I know it sounds dramatic, but the guilt that accompanies working from home is very real and something I never anticipated.

From a young age, I envisioned myself as a stay-at-home mom. I assumed I would work for a bit, get married, have kids, and devote myself entirely to motherhood. I did work for a while, and then I got married; however, when our first child arrived, we simply couldn’t afford for me to stop working altogether. So, I launched a small editing business from home, allowing me to earn a bit of income while keeping my professional skills sharp. Soon, I wanted more consistent work and began online tutoring, organizing my hours around my partner’s schedule. It worked out well for us.

Fast forward 15 years, and I’ve held at least seven different work-from-home roles, often juggling multiple jobs at once. For the most part, it’s been wonderful. I enjoy the flexibility of setting my own schedule, being present for my children during the day, staying engaged professionally, and contributing to our household finances. I genuinely feel fortunate to have secured work I can do from home for so long.

Challenges of Working From Home

However, it’s not all smooth sailing.

Working from home means my professional and personal lives exist in the same space. There’s no clear boundary between when I’m “on” and when I’m “off.” While I appreciate the freedom to create my own schedule, that very flexibility can also be my downfall. If I’m not disciplined with my time, which is not exactly my forte, it’s easy to blur the lines between work and home. I often find myself working in spurts throughout the day and evening, leading to a feeling of being constantly occupied, even though I technically only work part-time hours.

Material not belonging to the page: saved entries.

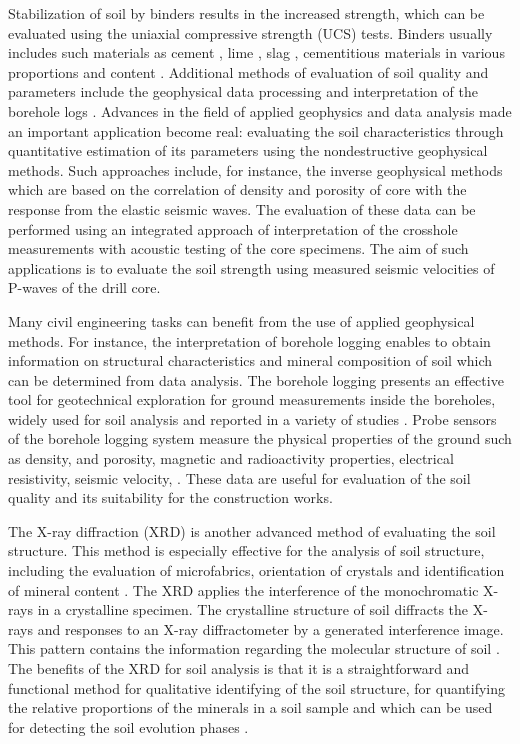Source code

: \documentclass[USenglish,twocolumn]{article}
\begin{document}
Stabilization of soil by binders results in the increased strength, which can be evaluated using the uniaxial compressive strength (UCS) tests. Binders usually includes such materials as cement \cite{Lindh2004,HORPIBULSUK20102011}, lime \cite{OKYAY201034,JAUBERTHIE2010395}, slag \cite{Lindh2021a}, cementitious materials \cite{YOON20102322} in various proportions and content \cite{Lindh2001}. Additional methods of evaluation of soil quality and parameters include the geophysical data processing and interpretation of the borehole logs \cite{LIU2022107048,Rydenetal2016,COMINA2021106278}. Advances in the field of applied geophysics and data analysis made an important application become real: evaluating the soil characteristics through quantitative estimation of its parameters using the nondestructive geophysical methods. Such approaches include, for instance, the inverse geophysical methods which are based on the correlation of density and porosity of core with the response from the elastic seismic waves. The evaluation of these data can be performed using an integrated approach of interpretation of the crosshole measurements with acoustic testing of the core specimens. The aim of such applications is to evaluate the soil strength using measured seismic velocities of P-waves of the drill core. 

Many civil engineering tasks can benefit from the use of applied geophysical methods. For instance, the interpretation of borehole logging enables to obtain information on structural characteristics and mineral composition of soil which can be determined from data analysis. The borehole logging presents an effective tool for geotechnical exploration for ground measurements inside the boreholes, widely used for soil analysis and reported in a variety of studies \cite{KALERIS2015135,DIAS2020107099,YU2022127817,YU2021126010}. Probe sensors of the borehole logging system measure the physical properties of the ground such as density, and porosity, magnetic and radioactivity properties, electrical resistivity, seismic velocity, 
\cite{KILLEEN2015447}. These data are useful for evaluation of the soil quality and its suitability for the construction works.

The X-ray diffraction (XRD) is another advanced method of evaluating the soil structure. This method is especially effective for the analysis of soil structure, including the evaluation of microfabrics, orientation of crystals and identification of mineral content \cite{Denaix,Das,Righi}. The XRD applies the interference of the monochromatic X-rays in a crystalline specimen. The crystalline structure of soil diffracts the X-rays and responses to an X-ray diffractometer by a generated interference image. This pattern contains the information regarding the molecular structure of soil \cite{ALDERTON2021520}. The benefits of the XRD for soil analysis is that it is a straightforward and functional method for qualitative identifying of the soil structure, for quantifying the relative proportions of the minerals in a soil sample and which can be used for detecting the soil evolution phases \cite{ADAMS2019391}.
\end{document}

I worry my kids perceive this as well. I’m physically present, but I’m not always mentally available. They see me at the computer, but to them, that doesn’t necessarily mean “working.” They simply understand that Mom can’t give them her undivided attention.

And bless their hearts, they’re not much help with that. When I wake up early to squeeze in some work before they rise, they somehow wake up early too. If I wait until they’re asleep to tackle my tasks, they’ll inevitably call for me from their beds or suddenly want to discuss their deepest feelings late into the night.

I can retreat to my office, but you know how it goes. When Mom’s home, she’s always accessible. I often escape to coffee shops to work, which I genuinely enjoy, but I can’t do that every day.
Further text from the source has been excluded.